Hi Sab, Thanks for your response. We’re thinking of trying a bigger cluster, because we just started with 2 nodes. What we really want to know is whether the code will scale up with larger matrices and more nodes. I’d be interested to hear how large a matrix multiplication you managed to do?
Is there an alternative you’d recommend for calculating similarity over a large dataset? Thanks, Eilidh On 13 Nov 2015, at 09:55, Sabarish Sasidharan <sabarish.sasidha...@manthan.com> wrote: > We have done this by blocking but without using BlockMatrix. We used our own > blocking mechanism because BlockMatrix didn't exist in Spark 1.2. What is the > size of your block? How much memory are you giving to the executors? I assume > you are running on YARN, if so you would want to make sure your yarn executor > memory overhead is set to a higher value than default. > > Just curious, could you also explain why you need matrix multiplication with > transpose?
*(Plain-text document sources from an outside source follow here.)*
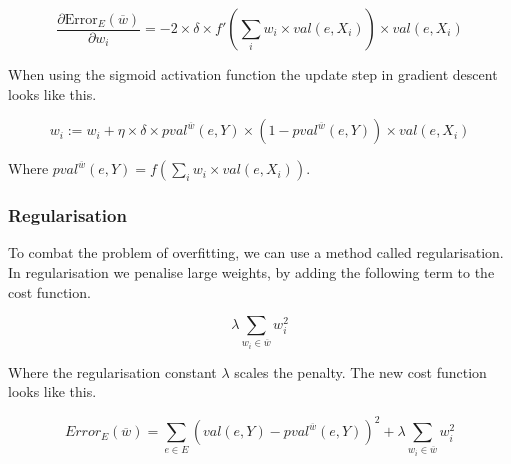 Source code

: \[ \frac{\partial \text{Error}_E(\overline{w})}{\partial w_i} 
	= -2 \times \delta \times f'\left(\sum_i w_i \times val(e,X_i)\right) \times val(e,X_i) \]

When using the sigmoid activation function the update step in gradient descent looks like this.

\[ w_i := w_i + \eta \times \delta \times pval^{\overline{w}}(e,Y) \times \left(1 - pval^{\overline{w}}(e,Y)\right) \times val(e,X_i) \]

Where $pval^{\overline{w}}(e,Y) = f(\sum_i w_i \times val(e,X_i))$.  


\begin{flushright}
\cite[p. 306-307]{AI2010}
\end{flushright}


\subsubsection{Regularisation}\label{sec:regular}
To combat the problem of overfitting, we can use a method called regularisation.
In regularisation we penalise large weights, by adding the following term to the cost function.


\[ \lambda \sum_{w_i \in \overline{w}} w_i^2 \]

Where the regularisation constant $\lambda$ scales the penalty. 
The new cost function looks like this.

\[ Error_E(\overline{w}) = \sum_{e \in E} \left(val(e,Y) - pval^{\overline{w}}(e,Y)\right)^2 + \lambda \sum_{w_i \in \overline{w}} w_i^2 \]


\begin{flushright}
\cite[online course]{courseraAI}
\end{flushright}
Smells like similarity computation. > > Regards > Sab > > On Thu, Nov 12, 2015 at 7:27 PM, Eilidh Troup <e.tr...@epcc.ed.ac.uk> wrote: > Hi, > > I’m trying to multiply a large squarish matrix with its transpose. Eventually > I’d like to work with matrices of size 200,000 by 500,000, but I’ve started > off first with 100 by 100 which was fine, and then with 10,000 by 10,000 > which failed with an out of memory exception. > > I used MLlib and BlockMatrix and tried various block sizes, and also tried > switching disk serialisation on. > > We are running on a small cluster, using a CSV file in HDFS as the input data. > > Would anyone with experience of multiplying large, dense matrices in spark be > able to comment on what to try to make this work? > > Thanks, > Eilidh > > > -- > The University of Edinburgh is a charitable body, registered in > Scotland, with registration number SC005336. > > > --------------------------------------------------------------------- > To unsubscribe, e-mail: user-unsubscr...@spark.apache.org > For additional commands, e-mail: user-h...@spark.apache.org > > > > > -- > > Architect - Big Data > Ph: +91 99805 99458 > > Manthan Systems | Company of the year - Analytics (2014 Frost and Sullivan > India ICT) > +++
The University of Edinburgh is a charitable body, registered in Scotland, with registration number SC005336.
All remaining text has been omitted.